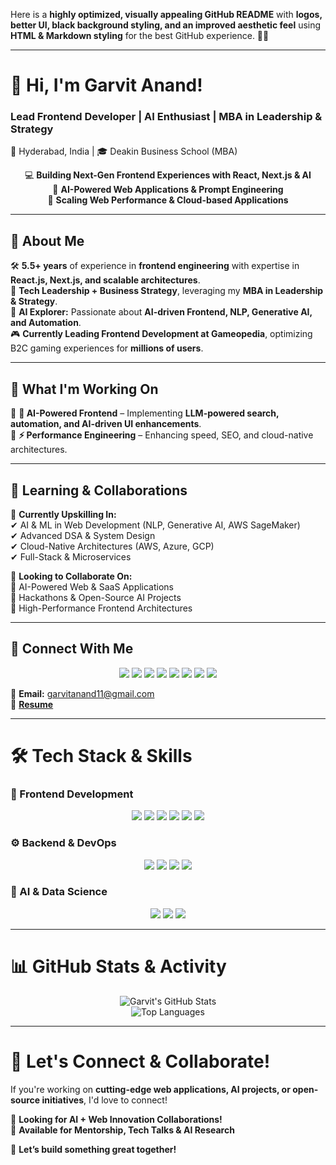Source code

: Here is a **highly optimized, visually appealing GitHub README** with **logos, better UI, black background styling, and an improved aesthetic feel** using **HTML & Markdown styling** for the best GitHub experience. 🚀🔥  

---

# **🚀 Hi, I'm Garvit Anand!**  
### **Lead Frontend Developer | AI Enthusiast | MBA in Leadership & Strategy**  
📍 Hyderabad, India | 🎓 Deakin Business School (MBA)  

<div align="center">

💻 **Building Next-Gen Frontend Experiences with React, Next.js & AI**  
🤖 **AI-Powered Web Applications & Prompt Engineering**  
🚀 **Scaling Web Performance & Cloud-based Applications**  

</div>  

---

## **🖤 About Me**  
🛠️ **5.5+ years** of experience in **frontend engineering** with expertise in **React.js, Next.js, and scalable architectures**.  
🎯 **Tech Leadership + Business Strategy**, leveraging my **MBA in Leadership & Strategy**.  
🤖 **AI Explorer:** Passionate about **AI-driven Frontend, NLP, Generative AI, and Automation**.  
🎮 **Currently Leading Frontend Development at Gameopedia**, optimizing B2C gaming experiences for **millions of users**.  

---

## **💼 What I'm Working On**  
🔹 **🤖 AI-Powered Frontend** – Implementing **LLM-powered search, automation, and AI-driven UI enhancements**.  
🔹 **⚡ Performance Engineering** – Enhancing speed, SEO, and cloud-native architectures.  

---

## **📖 Learning & Collaborations**  
🎯 **Currently Upskilling In:**  
✔ AI & ML in Web Development (NLP, Generative AI, AWS SageMaker)  
✔ Advanced DSA & System Design  
✔ Cloud-Native Architectures (AWS, Azure, GCP)  
✔ Full-Stack & Microservices  

🤝 **Looking to Collaborate On:**  
🔹 AI-Powered Web & SaaS Applications  
🔹 Hackathons & Open-Source AI Projects  
🔹 High-Performance Frontend Architectures  

---

## **📂 Connect With Me**  

<p align="center">
<a href="https://www.linkedin.com/in/garvitanand2/"><img src="https://img.shields.io/badge/LinkedIn-0A66C2?style=for-the-badge&logo=linkedin&logoColor=white"/></a>  
<a href="https://github.com/garvitanand2"><img src="https://img.shields.io/badge/GitHub-181717?style=for-the-badge&logo=github&logoColor=white"/></a>  
<a href="https://medium.com/@garvitanand11"><img src="https://img.shields.io/badge/Medium-000000?style=for-the-badge&logo=medium&logoColor=white"/></a>  
<a href="https://www.hackerrank.com/profile/garvitanand11"><img src="https://img.shields.io/badge/HackerRank-00EA64?style=for-the-badge&logo=hackerrank&logoColor=white"/></a>  
<a href="https://www.kaggle.com/dsgarvit"><img src="https://img.shields.io/badge/Kaggle-20BEFF?style=for-the-badge&logo=kaggle&logoColor=white"/></a>  
<a href="https://leetcode.com/u/garvitanand2/"><img src="https://img.shields.io/badge/LeetCode-FFA116?style=for-the-badge&logo=leetcode&logoColor=white"/></a>  
<a href="https://www.youtube.com/@geekygarvit2275"><img src="https://img.shields.io/badge/YouTube-FF0000?style=for-the-badge&logo=youtube&logoColor=white"/></a>  
<a href="https://www.instagram.com/garvit.anand_/"><img src="https://img.shields.io/badge/Instagram-E4405F?style=for-the-badge&logo=instagram&logoColor=white"/></a>  
</p>  

📧 **Email:** garvitanand11@gmail.com  
📄 [**Resume**](https://docs.google.com/document/d/1crraqup6-fWfqa2fEmbVFbDF0mc-VuwGgZMGnvZRgH4/edit?usp=sharing)   

---

# **🛠️ Tech Stack & Skills**  

### **🚀 Frontend Development**  
<p align="center">
<img src="https://img.shields.io/badge/HTML5-E34F26?style=for-the-badge&logo=html5&logoColor=white"/>  
<img src="https://img.shields.io/badge/CSS3-1572B6?style=for-the-badge&logo=css3&logoColor=white"/>  
<img src="https://img.shields.io/badge/JavaScript-F7DF1E?style=for-the-badge&logo=javascript&logoColor=black"/>  
<img src="https://img.shields.io/badge/TypeScript-3178C6?style=for-the-badge&logo=typescript&logoColor=white"/>  
<img src="https://img.shields.io/badge/React-61DAFB?style=for-the-badge&logo=react&logoColor=white"/>  
<img src="https://img.shields.io/badge/Next.js-000000?style=for-the-badge&logo=next.js&logoColor=white"/>  
</p>  

### **⚙ Backend & DevOps**  
<p align="center">
<img src="https://img.shields.io/badge/Node.js-339933?style=for-the-badge&logo=nodedotjs&logoColor=white"/>  
<img src="https://img.shields.io/badge/GraphQL-E10098?style=for-the-badge&logo=graphql&logoColor=white"/>  
<img src="https://img.shields.io/badge/AWS-232F3E?style=for-the-badge&logo=amazon-aws&logoColor=white"/>  
<img src="https://img.shields.io/badge/Docker-2496ED?style=for-the-badge&logo=docker&logoColor=white"/>  
</p>  

### **🤖 AI & Data Science**  
<p align="center">
<img src="https://img.shields.io/badge/Machine%20Learning-F47C24?style=for-the-badge&logo=tensorflow&logoColor=white"/>  
<img src="https://img.shields.io/badge/NLP-FF6F00?style=for-the-badge&logo=python&logoColor=white"/>  
<img src="https://img.shields.io/badge/Generative%20AI-6A0DAD?style=for-the-badge&logo=openai&logoColor=white"/>  
</p>  

---

# **📊 GitHub Stats & Activity**  
<div align="center">  

![Garvit's GitHub Stats](https://github-readme-stats.vercel.app/api?username=garvitanand2&show_icons=true&theme=radical)  
![Top Languages](https://github-readme-stats.vercel.app/api/top-langs/?username=garvitanand2&layout=compact&theme=radical)  

</div>  

---

# **🚀 Let's Connect & Collaborate!**  
If you're working on **cutting-edge web applications, AI projects, or open-source initiatives**, I'd love to connect!  

🔹 **Looking for AI + Web Innovation Collaborations!**  
🔹 **Available for Mentorship, Tech Talks & AI Research**  

💬 **Let’s build something great together!**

ACTION ITEM :: Each record should be given again exactly, with no picture carried over.

TASK OUTPUT ::
Source code

: Here is a **highly optimized, visually appealing GitHub README** with **logos, better UI, black background styling, and an improved aesthetic feel** using **HTML & Markdown styling** for the best GitHub experience. 🚀🔥  

---

# **🚀 Hi, I'm Garvit Anand!**  
### **Lead Frontend Developer | AI Enthusiast | MBA in Leadership & Strategy**  
📍 Hyderabad, India | 🎓 Deakin Business School (MBA)  

<div align="center">

💻 **Building Next-Gen Frontend Experiences with React, Next.js & AI**  
🤖 **AI-Powered Web Applications & Prompt Engineering**  
🚀 **Scaling Web Performance & Cloud-based Applications**  

</div>  

---

## **🖤 About Me**  
🛠️ **5.5+ years** of experience in **frontend engineering** with expertise in **React.js, Next.js, and scalable architectures**.  
🎯 **Tech Leadership + Business Strategy**, leveraging my **MBA in Leadership & Strategy**.  
🤖 **AI Explorer:** Passionate about **AI-driven Frontend, NLP, Generative AI, and Automation**.  
🎮 **Currently Leading Frontend Development at Gameopedia**, optimizing B2C gaming experiences for **millions of users**.  

---

## **💼 What I'm Working On**  
🔹 **🤖 AI-Powered Frontend** – Implementing **LLM-powered search, automation, and AI-driven UI enhancements**.  
🔹 **⚡ Performance Engineering** – Enhancing speed, SEO, and cloud-native architectures.  

---

## **📖 Learning & Collaborations**  
🎯 **Currently Upskilling In:**  
✔ AI & ML in Web Development (NLP, Generative AI, AWS SageMaker)  
✔ Advanced DSA & System Design  
✔ Cloud-Native Architectures (AWS, Azure, GCP)  
✔ Full-Stack & Microservices  

🤝 **Looking to Collaborate On:**  
🔹 AI-Powered Web & SaaS Applications  
🔹 Hackathons & Open-Source AI Projects  
🔹 High-Performance Frontend Architectures  

---

## **📂 Connect With Me**  

<p align="center">
<a href="https://www.linkedin.com/in/garvitanand2/"><img src="https://img.shields.io/badge/LinkedIn-0A66C2?style=for-the-badge&logo=linkedin&logoColor=white"/></a>  
<a href="https://github.com/garvitanand2"><img src="https://img.shields.io/badge/GitHub-181717?style=for-the-badge&logo=github&logoColor=white"/></a>  
<a href="https://medium.com/@garvitanand11"><img src="https://img.shields.io/badge/Medium-000000?style=for-the-badge&logo=medium&logoColor=white"/></a>  
<a href="https://www.hackerrank.com/profile/garvitanand11"><img src="https://img.shields.io/badge/HackerRank-00EA64?style=for-the-badge&logo=hackerrank&logoColor=white"/></a>  
<a href="https://www.kaggle.com/dsgarvit"><img src="https://img.shields.io/badge/Kaggle-20BEFF?style=for-the-badge&logo=kaggle&logoColor=white"/></a>  
<a href="https://leetcode.com/u/garvitanand2/"><img src="https://img.shields.io/badge/LeetCode-FFA116?style=for-the-badge&logo=leetcode&logoColor=white"/></a>  
<a href="https://www.youtube.com/@geekygarvit2275"><img src="https://img.shields.io/badge/YouTube-FF0000?style=for-the-badge&logo=youtube&logoColor=white"/></a>  
<a href="https://www.instagram.com/garvit.anand_/"><img src="https://img.shields.io/badge/Instagram-E4405F?style=for-the-badge&logo=instagram&logoColor=white"/></a>  
</p>  

📧 **Email:** garvitanand11@gmail.com  
📄 [**Resume**](https://docs.google.com/document/d/1crraqup6-fWfqa2fEmbVFbDF0mc-VuwGgZMGnvZRgH4/edit?usp=sharing)   

---

# **🛠️ Tech Stack & Skills**  

### **🚀 Frontend Development**  
<p align="center">
<img src="https://img.shields.io/badge/HTML5-E34F26?style=for-the-badge&logo=html5&logoColor=white"/>  
<img src="https://img.shields.io/badge/CSS3-1572B6?style=for-the-badge&logo=css3&logoColor=white"/>  
<img src="https://img.shields.io/badge/JavaScript-F7DF1E?style=for-the-badge&logo=javascript&logoColor=black"/>  
<img src="https://img.shields.io/badge/TypeScript-3178C6?style=for-the-badge&logo=typescript&logoColor=white"/>  
<img src="https://img.shields.io/badge/React-61DAFB?style=for-the-badge&logo=react&logoColor=white"/>  
<img src="https://img.shields.io/badge/Next.js-000000?style=for-the-badge&logo=next.js&logoColor=white"/>  
</p>  

### **⚙ Backend & DevOps**  
<p align="center">
<img src="https://img.shields.io/badge/Node.js-339933?style=for-the-badge&logo=nodedotjs&logoColor=white"/>  
<img src="https://img.shields.io/badge/GraphQL-E10098?style=for-the-badge&logo=graphql&logoColor=white"/>  
<img src="https://img.shields.io/badge/AWS-232F3E?style=for-the-badge&logo=amazon-aws&logoColor=white"/>  
<img src="https://img.shields.io/badge/Docker-2496ED?style=for-the-badge&logo=docker&logoColor=white"/>  
</p>  

### **🤖 AI & Data Science**  
<p align="center">
<img src="https://img.shields.io/badge/Machine%20Learning-F47C24?style=for-the-badge&logo=tensorflow&logoColor=white"/>  
<img src="https://img.shields.io/badge/NLP-FF6F00?style=for-the-badge&logo=python&logoColor=white"/>  
<img src="https://img.shields.io/badge/Generative%20AI-6A0DAD?style=for-the-badge&logo=openai&logoColor=white"/>  
</p>  

---

# **📊 GitHub Stats & Activity**  
<div align="center">  

![Garvit's GitHub Stats](https://github-readme-stats.vercel.app/api?username=garvitanand2&show_icons=true&theme=radical)  
![Top Languages](https://github-readme-stats.vercel.app/api/top-langs/?username=garvitanand2&layout=compact&theme=radical)  

</div>  

---

# **🚀 Let's Connect & Collaborate!**  
If you're working on **cutting-edge web applications, AI projects, or open-source initiatives**, I'd love to connect!  

🔹 **Looking for AI + Web Innovation Collaborations!**  
🔹 **Available for Mentorship, Tech Talks & AI Research**  

💬 **Let’s build something great together!**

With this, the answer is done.